* About this exercise: How many lines in the material below include the string "knead"? Answer with the number only.
-- -- --
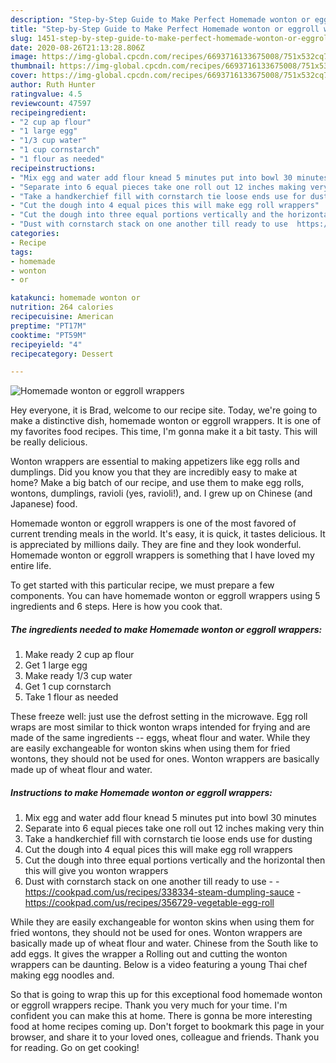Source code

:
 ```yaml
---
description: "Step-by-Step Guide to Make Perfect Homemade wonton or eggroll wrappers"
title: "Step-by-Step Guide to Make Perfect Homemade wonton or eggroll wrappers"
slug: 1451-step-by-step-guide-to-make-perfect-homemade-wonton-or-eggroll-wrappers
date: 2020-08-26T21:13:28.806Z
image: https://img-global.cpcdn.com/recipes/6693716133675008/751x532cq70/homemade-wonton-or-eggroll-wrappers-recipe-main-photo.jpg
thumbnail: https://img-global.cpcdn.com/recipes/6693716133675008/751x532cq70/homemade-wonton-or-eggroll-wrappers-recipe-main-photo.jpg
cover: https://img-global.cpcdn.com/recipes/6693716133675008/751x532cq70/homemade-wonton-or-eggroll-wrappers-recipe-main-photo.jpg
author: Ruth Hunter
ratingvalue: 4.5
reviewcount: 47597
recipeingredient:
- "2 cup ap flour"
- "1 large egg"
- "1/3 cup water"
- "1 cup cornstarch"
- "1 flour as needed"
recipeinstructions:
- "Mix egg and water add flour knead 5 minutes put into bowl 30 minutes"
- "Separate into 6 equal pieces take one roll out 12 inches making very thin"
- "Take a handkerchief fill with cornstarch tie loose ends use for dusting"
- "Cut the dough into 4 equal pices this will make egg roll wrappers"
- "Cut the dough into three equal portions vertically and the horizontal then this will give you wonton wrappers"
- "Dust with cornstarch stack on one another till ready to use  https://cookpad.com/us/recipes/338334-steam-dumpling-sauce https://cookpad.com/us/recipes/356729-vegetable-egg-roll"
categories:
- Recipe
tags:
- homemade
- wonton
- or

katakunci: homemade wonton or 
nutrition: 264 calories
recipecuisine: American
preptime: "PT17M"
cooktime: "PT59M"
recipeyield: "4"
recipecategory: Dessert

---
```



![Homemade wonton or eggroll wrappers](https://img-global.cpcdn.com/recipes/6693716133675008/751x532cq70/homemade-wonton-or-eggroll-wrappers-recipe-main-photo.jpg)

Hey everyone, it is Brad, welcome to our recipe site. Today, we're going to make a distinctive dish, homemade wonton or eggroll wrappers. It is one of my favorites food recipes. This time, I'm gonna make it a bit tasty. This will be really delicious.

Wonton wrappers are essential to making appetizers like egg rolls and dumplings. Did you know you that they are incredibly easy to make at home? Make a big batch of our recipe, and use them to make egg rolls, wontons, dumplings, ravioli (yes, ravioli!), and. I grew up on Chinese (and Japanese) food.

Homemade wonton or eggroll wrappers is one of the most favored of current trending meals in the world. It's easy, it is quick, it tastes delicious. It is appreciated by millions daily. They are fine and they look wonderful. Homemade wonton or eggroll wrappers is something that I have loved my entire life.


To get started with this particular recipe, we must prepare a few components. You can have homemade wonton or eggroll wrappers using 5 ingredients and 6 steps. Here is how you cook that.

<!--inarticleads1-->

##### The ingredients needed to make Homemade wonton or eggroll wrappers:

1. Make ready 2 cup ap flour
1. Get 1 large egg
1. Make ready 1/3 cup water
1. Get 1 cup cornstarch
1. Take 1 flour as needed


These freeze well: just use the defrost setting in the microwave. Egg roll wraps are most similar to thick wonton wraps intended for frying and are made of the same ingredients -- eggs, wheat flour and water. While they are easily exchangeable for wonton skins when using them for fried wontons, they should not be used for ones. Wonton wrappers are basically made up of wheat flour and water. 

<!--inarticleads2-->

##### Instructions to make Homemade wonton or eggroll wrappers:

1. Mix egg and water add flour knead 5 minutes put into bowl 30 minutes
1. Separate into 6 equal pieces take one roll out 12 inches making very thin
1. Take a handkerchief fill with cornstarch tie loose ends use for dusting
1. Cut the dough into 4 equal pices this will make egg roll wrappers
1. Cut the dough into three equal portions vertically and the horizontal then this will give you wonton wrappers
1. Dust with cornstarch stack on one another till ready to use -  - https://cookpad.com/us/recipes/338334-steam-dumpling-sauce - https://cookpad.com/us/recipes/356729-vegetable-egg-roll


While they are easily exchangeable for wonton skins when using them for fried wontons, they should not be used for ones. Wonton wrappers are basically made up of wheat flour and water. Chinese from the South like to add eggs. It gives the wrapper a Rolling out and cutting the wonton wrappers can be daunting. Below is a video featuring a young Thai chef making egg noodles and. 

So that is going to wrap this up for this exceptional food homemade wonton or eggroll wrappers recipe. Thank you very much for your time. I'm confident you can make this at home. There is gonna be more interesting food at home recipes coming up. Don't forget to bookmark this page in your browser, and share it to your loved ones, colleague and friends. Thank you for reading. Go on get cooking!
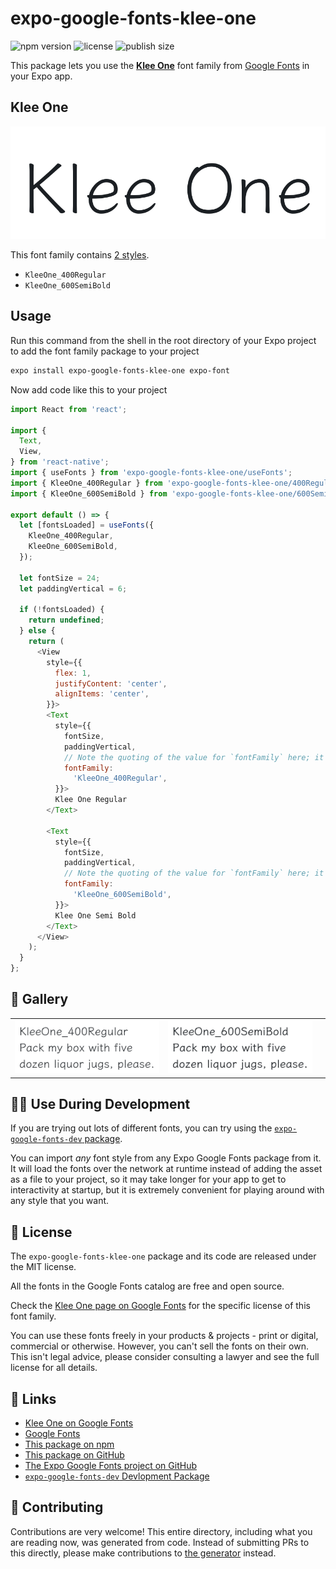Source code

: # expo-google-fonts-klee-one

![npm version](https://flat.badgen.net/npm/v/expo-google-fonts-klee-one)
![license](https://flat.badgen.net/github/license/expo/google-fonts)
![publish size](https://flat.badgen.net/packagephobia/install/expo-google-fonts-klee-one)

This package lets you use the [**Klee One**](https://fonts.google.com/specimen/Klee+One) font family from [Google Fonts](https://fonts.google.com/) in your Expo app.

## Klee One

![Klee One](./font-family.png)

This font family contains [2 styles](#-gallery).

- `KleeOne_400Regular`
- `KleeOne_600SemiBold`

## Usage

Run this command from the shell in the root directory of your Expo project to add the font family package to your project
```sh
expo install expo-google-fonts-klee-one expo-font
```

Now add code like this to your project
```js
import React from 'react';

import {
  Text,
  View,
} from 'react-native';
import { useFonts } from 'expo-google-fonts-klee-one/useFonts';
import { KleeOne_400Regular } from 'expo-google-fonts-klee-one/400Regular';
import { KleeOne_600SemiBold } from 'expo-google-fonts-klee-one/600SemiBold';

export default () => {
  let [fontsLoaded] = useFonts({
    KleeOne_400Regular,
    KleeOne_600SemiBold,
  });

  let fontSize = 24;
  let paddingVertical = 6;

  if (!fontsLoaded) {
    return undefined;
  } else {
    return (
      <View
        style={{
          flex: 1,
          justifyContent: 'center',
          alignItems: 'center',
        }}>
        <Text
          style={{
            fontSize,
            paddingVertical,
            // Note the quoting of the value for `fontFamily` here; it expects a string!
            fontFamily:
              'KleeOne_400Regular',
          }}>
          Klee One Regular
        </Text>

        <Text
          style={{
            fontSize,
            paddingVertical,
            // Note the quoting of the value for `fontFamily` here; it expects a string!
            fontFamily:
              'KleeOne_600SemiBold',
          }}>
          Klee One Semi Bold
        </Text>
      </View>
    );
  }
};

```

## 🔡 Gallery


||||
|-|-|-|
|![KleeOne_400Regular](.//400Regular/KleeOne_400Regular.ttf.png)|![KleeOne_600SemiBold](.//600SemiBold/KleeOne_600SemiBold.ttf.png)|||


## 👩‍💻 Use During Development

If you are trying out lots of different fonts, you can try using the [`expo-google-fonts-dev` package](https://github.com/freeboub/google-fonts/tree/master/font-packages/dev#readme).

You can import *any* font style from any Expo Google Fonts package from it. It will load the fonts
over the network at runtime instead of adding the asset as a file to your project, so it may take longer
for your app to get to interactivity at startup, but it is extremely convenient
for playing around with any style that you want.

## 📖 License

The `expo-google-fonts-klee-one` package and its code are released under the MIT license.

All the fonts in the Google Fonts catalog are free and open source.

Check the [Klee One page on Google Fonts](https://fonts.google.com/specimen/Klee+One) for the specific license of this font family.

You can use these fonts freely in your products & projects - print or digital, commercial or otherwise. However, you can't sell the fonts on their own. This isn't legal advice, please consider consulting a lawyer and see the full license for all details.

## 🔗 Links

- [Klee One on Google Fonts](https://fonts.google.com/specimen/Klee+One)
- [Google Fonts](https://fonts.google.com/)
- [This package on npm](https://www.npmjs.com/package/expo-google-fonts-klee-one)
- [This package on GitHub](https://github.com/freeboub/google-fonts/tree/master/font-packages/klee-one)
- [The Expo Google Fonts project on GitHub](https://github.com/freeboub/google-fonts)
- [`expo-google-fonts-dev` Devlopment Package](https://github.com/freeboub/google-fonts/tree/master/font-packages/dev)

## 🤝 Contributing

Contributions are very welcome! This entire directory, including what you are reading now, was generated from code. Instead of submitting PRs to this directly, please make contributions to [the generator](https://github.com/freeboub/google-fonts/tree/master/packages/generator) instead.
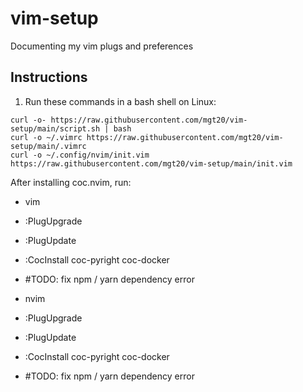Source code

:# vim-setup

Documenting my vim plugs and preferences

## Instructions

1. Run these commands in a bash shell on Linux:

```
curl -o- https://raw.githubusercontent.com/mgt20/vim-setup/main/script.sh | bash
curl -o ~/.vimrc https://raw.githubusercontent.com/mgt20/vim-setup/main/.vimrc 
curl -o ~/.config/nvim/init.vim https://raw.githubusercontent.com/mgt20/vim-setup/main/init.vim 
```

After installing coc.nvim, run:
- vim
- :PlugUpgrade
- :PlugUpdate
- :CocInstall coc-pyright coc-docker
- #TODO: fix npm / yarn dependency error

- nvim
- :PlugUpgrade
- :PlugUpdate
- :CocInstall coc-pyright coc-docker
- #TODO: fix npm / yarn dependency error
-- -- --
* Exercise result: 2